Album Review: All Sons And Daughters

Leslie Jordan and David Leonard, the duo behind the group All Sons and Daughters, have given us great music since the release of their debut EP “Season One”. In 2013, they have released their first ever live album; and this year, they’re back with a self-titled project; giving us just the same vibe of folksy-woodsy worship. It features co-writes with Francesca Battistelli, Jason Ingram, Stu G, Derek Webb, Paul Mabury, and Sandra McCracken.

Unlike any other albums, All Sons And Daughters is unique because each track compliments each other. Every song has the same mood, all are emotional. It is just relaxing to listen at; and simplicity is the main element of the record; simple setting; simple musicality. The album just lacks some upbeat songs—a perfect opposite of Rend Collective’s The Art Of Celebration, which has the same genre. Vocally, the songs were given a very good treatment. The vocals of Leslie and David are distinctive, breathy and soothing.
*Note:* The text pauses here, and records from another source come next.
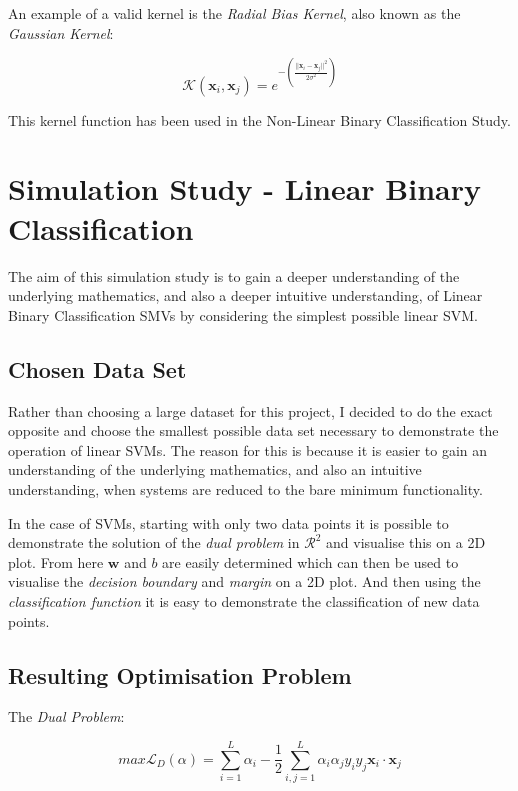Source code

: \documentclass[10pt, a4paper,reqno]{amsart}
\begin{document}
An example of a valid kernel is the \emph{Radial Bias Kernel}, also known as the \emph{Gaussian Kernel}:

\begin{equation}
\mathcal{K}(\mathbf{x}_i, \mathbf{x}_j) = e^{-\left(\frac{||\mathbf{x}_i - \mathbf{x}_j||^2}{2\sigma^2}\right)}
\end{equation}

This kernel function has been used in the Non-Linear Binary Classification Study.


%
%
\clearpage\section{Simulation Study - Linear Binary Classification}

The aim of this simulation study is to gain a deeper understanding of the underlying mathematics, and also a deeper intuitive understanding, of Linear Binary Classification SMVs by considering the simplest possible linear SVM.

\subsection{Chosen Data Set}

Rather than choosing a large dataset for this project, I decided to do the exact opposite and choose the smallest possible data set necessary to demonstrate the operation of linear SVMs. The reason for this is because it is easier to gain an understanding of the underlying mathematics, and also an intuitive understanding, when systems are reduced to the bare minimum functionality.

In the case of SVMs, starting with only two data points it is possible to demonstrate the solution of the \emph{dual problem} in $\mathcal{R}^2$ and visualise this on a 2D plot. From here $\mathbf{w}$ and $b$ are easily determined which can then be used to visualise the \emph{decision boundary} and \emph{margin} on a 2D plot. And then using the \emph{classification function} it is easy to demonstrate the classification of new data points.


\subsection{Resulting Optimisation Problem}

The \emph{Dual Problem}:

\begin{equation}
max\mathcal{L}_D(\alpha) = \sum_{i=1}^{L}\alpha_i - \frac{1}{2}\sum_{i,j=1}^{L}\alpha_i \alpha_j y_i y_j\mathbf{x}_i\cdot\mathbf{x}_j
\end{equation}
\end{document}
Musically, the songs are pretty interesting, melodious, and elegant. The Victory, the seventh track, is the only upbeat song on the album and it justifies its title, but it also lacks a little more energy. Piano-laced Great Are You Lord is the most congregational, along with You Will Remain, and More Than Anything.

Lyrically, All Sons And Daughters don’t really break any new ground. There is no rise above the often-used generic worship lines for God. King Of Glory (You Restores My Soul) is Psalm 23-inspired, and it is my favorite track on the album. It speaks of the hope in Christ when we are in the valley. Other stand-out tracks include the vocally-creative and harmonious For Your Glory and My Good, and the Christmas message-inspired God With Us.

All Sons and Daughters’ self-titled album may not be on my top albums of 2014 list, but its beauty, class and elegance is stunning. There’s just one thing that I don’t like about the album: the lack of variety and diversity in musicality. Songs fall on a common ground: slow and lonely, making it “slownely” in mood. But in the end, I commend the creative mix of folksy vibe and powerful vocals. A very good record, but not for those who are into upbeat, energetic cuts.

Disclosure: A review copy of All Sons And Daughters was provided for review by House of Praise, from whom you may purchase the album.